[Expression of cellular FLICE inhibitory protein (cFLIP) in endometrial adenocarcinoma].

BACKGROUND & OBJECTIVE: Cellular FLICE inhibitory protein (cFLIP) is a new-found member of the inhibitors of apoptosis. It has been reported to be overexpressed in various human cancers. We investigated the expression of cFLIP in endometrial adenocarcinoma and its association with clinicopathological features and proliferating cell nuclear antigen-labeling index (PCNA-LI).

METHODS

cFLIP and PCNA-LI were determined in endometrial tissue samples including 42 endometrial adenocarcinoma tissues, 20 normal proliferative endometrial tissues, and 40 hyperplastic tissues with (n=10) or without (n=30) atypia by immunohistochemistry.

RESULTS

The positive rates of cFLIP expression in normal proliferative samples of endometrium, hyperplastic samples, and endometrial adenocarcinomas were (55.0+/-11.4)%, (72.5+/-7.1)%, and (83.3+/-5.8)%, respectively.

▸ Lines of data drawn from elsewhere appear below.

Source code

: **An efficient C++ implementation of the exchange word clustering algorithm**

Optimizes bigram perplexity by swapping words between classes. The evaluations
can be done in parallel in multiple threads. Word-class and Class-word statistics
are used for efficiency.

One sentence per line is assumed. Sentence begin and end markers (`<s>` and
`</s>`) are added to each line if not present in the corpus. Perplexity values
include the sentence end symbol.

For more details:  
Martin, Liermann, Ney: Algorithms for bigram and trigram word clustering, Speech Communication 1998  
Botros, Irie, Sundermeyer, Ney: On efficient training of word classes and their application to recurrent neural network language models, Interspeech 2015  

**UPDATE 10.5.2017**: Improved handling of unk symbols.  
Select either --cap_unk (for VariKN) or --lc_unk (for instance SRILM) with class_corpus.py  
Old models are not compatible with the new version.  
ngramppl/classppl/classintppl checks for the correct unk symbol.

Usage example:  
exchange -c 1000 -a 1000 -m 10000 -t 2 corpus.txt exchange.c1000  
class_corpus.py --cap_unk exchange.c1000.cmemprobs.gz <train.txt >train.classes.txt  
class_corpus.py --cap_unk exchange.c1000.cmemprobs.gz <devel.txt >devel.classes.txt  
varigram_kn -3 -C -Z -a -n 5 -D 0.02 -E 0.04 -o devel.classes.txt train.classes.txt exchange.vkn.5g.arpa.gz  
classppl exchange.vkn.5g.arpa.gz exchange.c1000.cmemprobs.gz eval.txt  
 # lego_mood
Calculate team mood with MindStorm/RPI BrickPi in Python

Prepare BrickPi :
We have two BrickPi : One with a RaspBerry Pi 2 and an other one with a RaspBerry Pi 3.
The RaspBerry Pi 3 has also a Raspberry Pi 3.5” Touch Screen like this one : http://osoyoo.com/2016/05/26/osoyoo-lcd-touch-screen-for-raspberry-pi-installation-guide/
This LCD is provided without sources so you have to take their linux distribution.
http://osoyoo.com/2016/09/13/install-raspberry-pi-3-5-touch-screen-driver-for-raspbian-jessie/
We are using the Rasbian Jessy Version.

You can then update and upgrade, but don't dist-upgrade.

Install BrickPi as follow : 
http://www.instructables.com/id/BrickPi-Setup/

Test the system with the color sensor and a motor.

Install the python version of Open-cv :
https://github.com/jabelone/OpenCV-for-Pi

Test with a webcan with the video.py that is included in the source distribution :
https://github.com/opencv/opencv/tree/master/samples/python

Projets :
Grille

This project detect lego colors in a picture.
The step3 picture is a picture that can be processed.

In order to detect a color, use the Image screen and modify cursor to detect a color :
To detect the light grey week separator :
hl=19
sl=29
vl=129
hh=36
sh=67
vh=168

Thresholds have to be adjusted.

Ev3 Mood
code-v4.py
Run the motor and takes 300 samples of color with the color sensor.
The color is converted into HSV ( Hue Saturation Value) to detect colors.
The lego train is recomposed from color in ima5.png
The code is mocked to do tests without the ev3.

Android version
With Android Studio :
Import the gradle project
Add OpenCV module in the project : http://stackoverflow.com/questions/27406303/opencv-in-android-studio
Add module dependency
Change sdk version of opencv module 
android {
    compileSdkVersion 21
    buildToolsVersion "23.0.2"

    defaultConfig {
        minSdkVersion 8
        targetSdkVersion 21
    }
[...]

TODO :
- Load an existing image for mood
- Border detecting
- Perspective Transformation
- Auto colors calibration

Scoring on the basis of the percentage of positive cells and the intensity of positive immunostaining indicated that the expression level of cFLIP was significantly higher in adenocarcinoma than in normal proliferative endometrium (P< 0.01) and hyperplastic endometrium with or without atypia (P< 0.05);but no significant difference was found between the later two groups. PCNA-LI were (12.01+/-2.07)%,(20.26+/-6.99)%, (27.10+/-3.01)%, and (41.65+/-10.16)%, respectively in the adenocarcinoma groups with different cFLIP levels showed as -, +, ++, +++. Statistical analysis showed that cFLIP expression was significantly associated with PCNA-LI (r=0.7471,P< 0.01). In addition, cFLIP expression was also significantly associated with clinical stage (P< 0.05), the presence of invasion to >1/2 myometrium (P< 0.05) and positive lymph node metastasis (P< 0.01) of endometrial adenocarcinomas.

CONCLUSION

Overexpression of cFLIP is tumor specific, which may be a late event in the tumor development of endometrial adenocarcinoma.